Desde 1994, a concepção de bem cultural foi incorporada às políticas de proteção do patrimônio cultural em Belo Horizonte. A partir de estudos sobre a formação, ocupação, modos de vida, história e tipologias arquitetônicas da cidade, foram definidos conjuntos urbanos, nos quais encontram-se espaços e manifestações culturais de interesse cultural. A articulação espacial entre os bens culturais conforma um conjunto, cuja ambiência proporciona um espaço mais rico em valores e com maior identificação com os grupos sociais que o produz, habita ou o frui. É importante ressaltar que essa ambiência inclui bens culturais dos mais variados usos, como residências, casas comerciais, instituições públicas, áreas verdes e de lazer, além de formas de expressão e práticas culturais. Essa pluralidade também se expressa nas opções construtivas que podem abranger desde elaborados projetos arquitetônicos, como também edificações que representam o desejo de seus proprietários e modos de vida constituídos no cotidiano da história da cidade. Considera-se que em ambos os casos estão expressas visões de mundo, experiências de vida, enfim, uma história rica em informações culturais que criam laços de pertencimento e identidade do homem e sua cidade.

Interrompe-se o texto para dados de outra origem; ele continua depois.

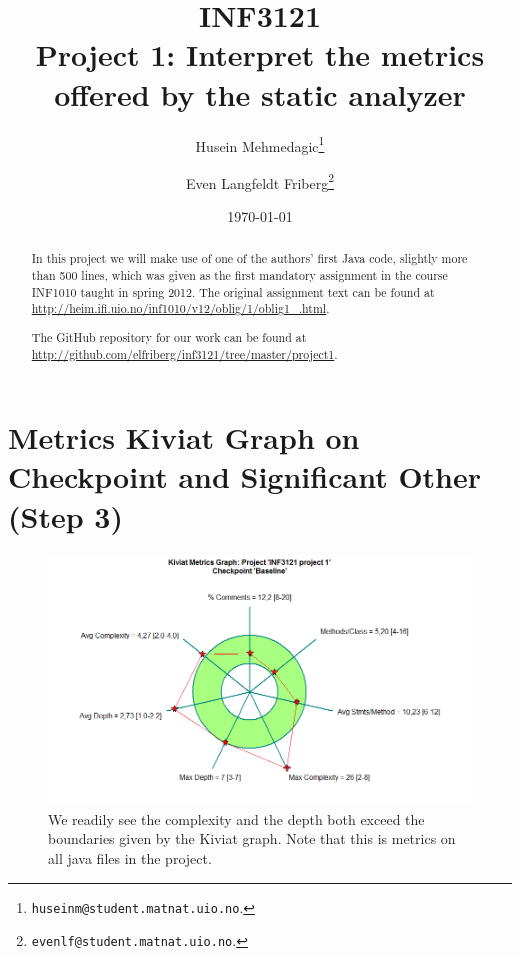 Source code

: \documentclass{article}
\begin{document}
\title{INF3121 \\ Project 1: Interpret the metrics offered by the static analyzer}

\author{
Husein Mehmedagic\footnote{\texttt{huseinm@student.matnat.uio.no}.}
\and
Even Langfeldt Friberg\footnote{\texttt{evenlf@student.matnat.uio.no}.}
}

\date{\today}

\maketitle

\renewcommand{\abstractname}{Introduction}
\begin{abstract}
In this project we will make use of one of the authors' first Java code, slightly more than 500 lines, 
which was given as the first mandatory assignment in the course INF1010 taught in spring 2012. The 
original assignment text can be found at \url{http://heim.ifi.uio.no/inf1010/v12/oblig/1/oblig1_.html}.

The GitHub repository for our work can be found at \url{http://github.com/elfriberg/inf3121/tree/master/project1}.
\end{abstract}

\section{Metrics Kiviat Graph on Checkpoint and Significant Other (Step 3)}
\begin{figure}
\includegraphics[scale=0.5]{step3-1_kiviat_Baseline}
\caption{
We readily see the complexity and the depth both exceed the boundaries given by the Kiviat graph. Note that this is metrics on all java files in the 
project.
}
\end{figure}
\end{document}
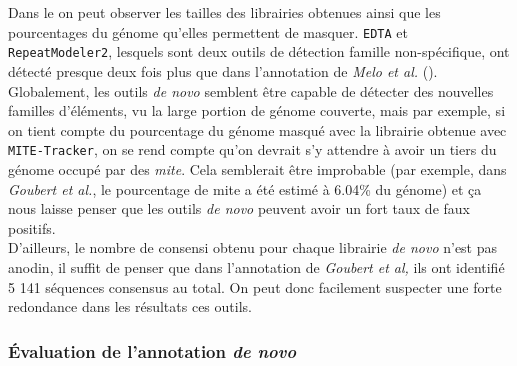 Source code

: \documentclass[10pt]{article}
\begin{document}
\bigskip

Dans le \tableautorefname{ \ref{tab:results_annotation}} on peut observer les tailles des librairies obtenues ainsi que les pourcentages du génome qu'elles permettent de masquer. \texttt{EDTA} et \texttt{RepeatModeler2}, lesquels sont deux outils de détection famille non-spécifique, ont détecté
presque deux fois plus que dans l'annotation de \textit{Melo et al.} \cite{melo_mosquito_2020} (\tableautorefname{ \ref{tab:annot_state_of_art}}). \\
Globalement, les outils \textit{de novo} semblent être capable de détecter des nouvelles familles d'éléments, vu la large portion de génome couverte, mais par exemple, si on tient compte du pourcentage du génome masqué avec la librairie obtenue avec \texttt{MITE-Tracker}, on se rend compte qu'on devrait s'y attendre à avoir un tiers du génome occupé par des \textit{\acrshort{mite}}. Cela semblerait être improbable (par exemple, dans \textit{Goubert et al.}, le pourcentage de \acrshort{mite} a été estimé à 6.04\% du génome) et ça nous laisse penser que les outils \textit{de novo} peuvent avoir un fort taux de faux positifs. \\
D'ailleurs, le nombre de consensi obtenu pour chaque librairie \textit{de novo} n'est pas anodin, il suffit de penser que dans l'annotation de \textit{Goubert et al,} ils ont identifié 5 141 séquences consensus au total. On peut donc facilement suspecter une forte redondance dans les résultats ces outils. \\

\subsubsection{\'Evaluation de l'annotation \textit{de novo}}
\end{document}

Adotar prioritariamente a proteção através de conjuntos urbanos não exclui, entretanto, a possibilidade de se efetuar tombamentos de imóveis, ou registros de manifestações culturais isolados, ou seja, em áreas fora daqueles conjuntos estabelecidos ou em estudo/inventário. Pelo contrário, essa proteção é o reconhecimento da importância de determinados bens culturais dentro do contexto histórico da cidade, sendo eles, em geral, fortes referências para a comunidade que se destacam na paisagem urbana e na representação da identidade.